ロシアとの協力を通じて改修する羅津港第3埠頭の一部

 関係者によると、同プロジェクトに対する投資総額は1億4000万ユーロ。事業の推進は、朝鮮側とロシア鉄道側合営の羅先国際貨物輸送合営会社が受け持つ。

 鉄道現代化プロジェクトを見ると、羅津−ハッサン間の工事の対象区間は54キロで、新しいレールの敷設、区間内にある各駅の整備、改修などが主な事業内容だ。また、シベリア鉄道は線路幅が1520ミリの「ロシア広軌」で、朝鮮の鉄道は1435ミリ国際標準軌であるため、これまでは、国境での台車交換が必要だったが、複合レールの敷設によりロシア側車両の通過がスムーズになる。

 ロシア鉄道側によると、数年後には工事を完了させ、2011年に年間貨物輸送量をコンテナベースで3万5千、12年には7万、13年からは10万トンにまでアップさせる計画だという。

 一方、羅津港現代化事業の核心は、同港にコンテナ貨物専用の埠頭を建設するというもの。
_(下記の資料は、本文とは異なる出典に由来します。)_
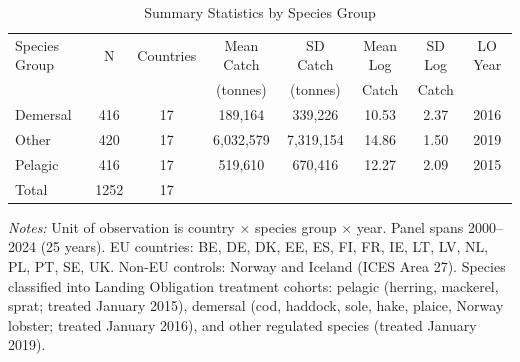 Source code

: \begin{table}[htbp]
\centering
\caption{Summary Statistics by Species Group}
\label{tab:summary}
\small
\begin{tabular}{lccccccc}
\hline\hline
Species Group & N & Countries & Mean Catch & SD Catch & Mean Log & SD Log & LO Year \\
 & & & (tonnes) & (tonnes) & Catch & Catch & \\
\hline
Demersal & 416 & 17 & 189,164 & 339,226 & 10.53 & 2.37 & 2016 \\
Other & 420 & 17 & 6,032,579 & 7,319,154 & 14.86 & 1.50 & 2019 \\
Pelagic & 416 & 17 & 519,610 & 670,416 & 12.27 & 2.09 & 2015 \\
\hline
Total & 1252 & 17 & & & & & \\
\hline\hline
\end{tabular}
\begin{tablenotes}[flushleft]
\small
\item \textit{Notes:} Unit of observation is country $\times$ species group $\times$ year. Panel spans 2000--2024 (25 years). EU countries: BE, DE, DK, EE, ES, FI, FR, IE, LT, LV, NL, PL, PT, SE, UK. Non-EU controls: Norway and Iceland (ICES Area 27). Species classified into Landing Obligation treatment cohorts: pelagic (herring, mackerel, sprat; treated January 2015), demersal (cod, haddock, sole, hake, plaice, Norway lobster; treated January 2016), and other regulated species (treated January 2019).
\end{tablenotes}
\end{table}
 羅津港の総敷地面積は37万5000uで、そのうち、ロシアとの共同開発区域は20万1000u。同港には埠頭が3つあるが、開発の対象となるのは第3埠頭だ。老朽化した設備を撤去しコンテナクレーンをはじめとする設備を一新、発電所や浄水場などの施設も建設する。また、埠頭をセメントやアスファルトで舗装、港内に鉄道を新たに敷設し、埠頭の規模も内陸部に向かって段階的に拡張する計画だという。

 羅津港は不凍港で、港の東側に伸びた羅津半島と沖合いの大小2つの島が自然の防波堤の役割を果たしている。また、干満差も20センチほどと小さく、「天然の良港」と評価が高い。

 現代化事業は3段階に分けて行われる。当面の第1段階は2010年10月末までの完了を目標にしている。羅津港の年間貨物取扱量は現在300万トンだが、新たに建設される貨物埠頭は、第1段階工事終了時にはその能力が数倍に拡大する。一個数トン規模のコンテナが20万、第2段階終了時には40万の取扱能力を備えることが期待されている。

ヨーロッパにつながる基点

 今回着工した朝ロ共同プロジェクトは、将来的にはアジアとヨーロッパを結ぶ国際輸送路の創設につなげる構想がある。朝ロ2国間協力事業の枠組みを超えた国際的な関心を呼び起こしている。同プロジェクトのスタートをきっかけに、羅先経済貿易地帯が再び脚光を浴びることは間違いないだろう。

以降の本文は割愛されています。